All UK adults will be offered a first vaccine against COVID-19 by the end of July, Prime Minister Boris Johnson said on Saturday ahead of a planned announcement on the cautious reopening of the economy after the lockdown.
Prime Minister Johnson will set a roadmap on Monday to facilitate England’s third national lockdown, after meeting the target of vaccinating 15 million Britons from high-risk categories by mid-February.
Britain is now aiming to give a first dose to everyone over 50 by April 15, the government said, after indicating it wanted them to receive the vaccine by May.
If all adults receive a dose by the end of July, it will be well ahead of a previous goal that they would receive a vaccine by the fall.
After suffering the fifth worst official death from COVID-19 in the world and a series of misadventures in its response to the pandemic, Johnson’s government has moved faster than much of the West to secure the vaccine supply , which gave it a head start.

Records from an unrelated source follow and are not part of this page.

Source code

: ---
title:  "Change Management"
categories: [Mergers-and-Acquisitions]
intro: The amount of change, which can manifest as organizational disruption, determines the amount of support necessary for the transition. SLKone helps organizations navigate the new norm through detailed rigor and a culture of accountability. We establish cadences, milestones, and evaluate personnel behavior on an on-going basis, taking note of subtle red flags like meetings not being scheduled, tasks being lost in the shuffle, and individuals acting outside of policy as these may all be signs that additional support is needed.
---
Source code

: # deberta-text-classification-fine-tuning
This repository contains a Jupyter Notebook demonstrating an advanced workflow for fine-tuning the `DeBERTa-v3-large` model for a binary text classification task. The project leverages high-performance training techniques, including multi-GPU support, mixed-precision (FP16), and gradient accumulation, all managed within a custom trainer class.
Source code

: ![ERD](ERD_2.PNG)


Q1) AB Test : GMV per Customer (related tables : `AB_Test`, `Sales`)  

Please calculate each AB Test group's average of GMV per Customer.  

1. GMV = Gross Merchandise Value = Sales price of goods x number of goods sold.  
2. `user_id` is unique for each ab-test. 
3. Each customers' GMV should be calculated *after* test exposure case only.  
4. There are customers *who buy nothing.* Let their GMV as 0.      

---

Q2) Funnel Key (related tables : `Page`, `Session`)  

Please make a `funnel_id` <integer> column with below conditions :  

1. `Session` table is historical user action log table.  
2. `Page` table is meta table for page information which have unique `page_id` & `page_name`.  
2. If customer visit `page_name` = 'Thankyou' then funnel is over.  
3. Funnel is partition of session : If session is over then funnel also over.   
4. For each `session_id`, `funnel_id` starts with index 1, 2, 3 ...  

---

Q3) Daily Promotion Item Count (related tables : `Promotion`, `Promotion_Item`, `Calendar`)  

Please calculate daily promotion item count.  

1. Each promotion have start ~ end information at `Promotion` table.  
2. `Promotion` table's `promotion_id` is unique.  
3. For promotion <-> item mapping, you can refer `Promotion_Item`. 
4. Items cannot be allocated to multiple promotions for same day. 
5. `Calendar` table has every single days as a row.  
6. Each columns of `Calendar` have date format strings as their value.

PM Johnson warned there was a need to avoid complacency, adding that the lock would only be lifted slowly.
“We will now aim to deliver a shot to every adult by the end of July, helping the most vulnerable sooner, and take further steps to ease some of the restrictions in place,” Prime Minister Johnson said in a statement. .
“But there should be no doubt – the path out of lockdown will be careful and gradual, as we all continue to protect ourselves and those around us.”

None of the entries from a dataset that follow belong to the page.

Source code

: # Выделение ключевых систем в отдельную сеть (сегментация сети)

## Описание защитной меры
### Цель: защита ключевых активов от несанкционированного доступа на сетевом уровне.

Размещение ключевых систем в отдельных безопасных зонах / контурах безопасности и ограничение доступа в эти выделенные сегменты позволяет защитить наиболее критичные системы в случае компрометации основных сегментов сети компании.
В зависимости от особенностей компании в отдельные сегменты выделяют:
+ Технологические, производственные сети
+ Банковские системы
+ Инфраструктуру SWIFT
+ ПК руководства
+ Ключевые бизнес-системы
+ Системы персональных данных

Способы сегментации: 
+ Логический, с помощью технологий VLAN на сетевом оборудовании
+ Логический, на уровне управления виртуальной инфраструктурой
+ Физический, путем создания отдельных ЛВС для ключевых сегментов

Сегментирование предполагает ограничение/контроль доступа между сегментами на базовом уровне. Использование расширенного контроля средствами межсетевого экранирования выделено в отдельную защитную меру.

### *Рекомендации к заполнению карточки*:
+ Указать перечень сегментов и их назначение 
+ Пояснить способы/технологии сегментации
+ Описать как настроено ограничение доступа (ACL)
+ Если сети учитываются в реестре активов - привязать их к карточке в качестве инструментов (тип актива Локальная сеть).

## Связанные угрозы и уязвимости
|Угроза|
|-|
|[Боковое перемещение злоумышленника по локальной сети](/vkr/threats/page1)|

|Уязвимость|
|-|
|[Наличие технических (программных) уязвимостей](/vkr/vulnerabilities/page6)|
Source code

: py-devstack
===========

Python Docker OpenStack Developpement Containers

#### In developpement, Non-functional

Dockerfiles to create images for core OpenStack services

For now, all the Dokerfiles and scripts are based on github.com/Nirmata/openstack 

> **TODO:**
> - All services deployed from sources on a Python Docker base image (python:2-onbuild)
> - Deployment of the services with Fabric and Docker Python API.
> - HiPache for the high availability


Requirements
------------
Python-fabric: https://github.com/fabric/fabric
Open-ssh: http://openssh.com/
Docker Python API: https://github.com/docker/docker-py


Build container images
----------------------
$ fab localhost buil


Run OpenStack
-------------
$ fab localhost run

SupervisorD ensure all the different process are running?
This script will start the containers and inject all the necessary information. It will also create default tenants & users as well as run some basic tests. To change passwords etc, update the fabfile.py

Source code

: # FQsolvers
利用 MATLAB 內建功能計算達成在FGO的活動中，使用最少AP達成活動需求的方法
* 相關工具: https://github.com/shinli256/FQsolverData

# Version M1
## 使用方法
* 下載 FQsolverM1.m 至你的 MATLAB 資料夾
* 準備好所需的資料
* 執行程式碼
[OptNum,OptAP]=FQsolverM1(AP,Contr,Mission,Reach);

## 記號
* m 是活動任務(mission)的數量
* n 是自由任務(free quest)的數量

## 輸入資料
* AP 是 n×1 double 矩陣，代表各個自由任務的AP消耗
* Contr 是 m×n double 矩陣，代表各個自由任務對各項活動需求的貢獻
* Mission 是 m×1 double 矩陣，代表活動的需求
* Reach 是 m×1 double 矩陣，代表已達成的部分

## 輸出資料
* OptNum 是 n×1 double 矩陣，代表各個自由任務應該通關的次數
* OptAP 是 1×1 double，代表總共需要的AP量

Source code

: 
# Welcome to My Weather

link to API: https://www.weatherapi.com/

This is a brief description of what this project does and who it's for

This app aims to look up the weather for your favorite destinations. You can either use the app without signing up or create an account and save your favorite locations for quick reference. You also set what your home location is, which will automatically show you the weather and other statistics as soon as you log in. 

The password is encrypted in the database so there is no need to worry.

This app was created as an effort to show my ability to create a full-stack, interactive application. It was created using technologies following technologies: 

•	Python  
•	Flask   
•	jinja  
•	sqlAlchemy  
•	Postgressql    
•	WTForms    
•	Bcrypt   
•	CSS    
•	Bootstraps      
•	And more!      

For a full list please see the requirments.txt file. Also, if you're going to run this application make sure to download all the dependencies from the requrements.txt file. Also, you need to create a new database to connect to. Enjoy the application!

So far, the UK has given a first dose of vaccine to 17.2 million people, more than a quarter of its 67 million people and behind only Israel and the United Arab Emirates in per capita vaccines.
Two vaccines – one made by Pfizer and BioNTech, and the other developed by the University of Oxford and AstraZeneca – are being rolled out, and UK officials have indicated there may be a 12-week gap between doses.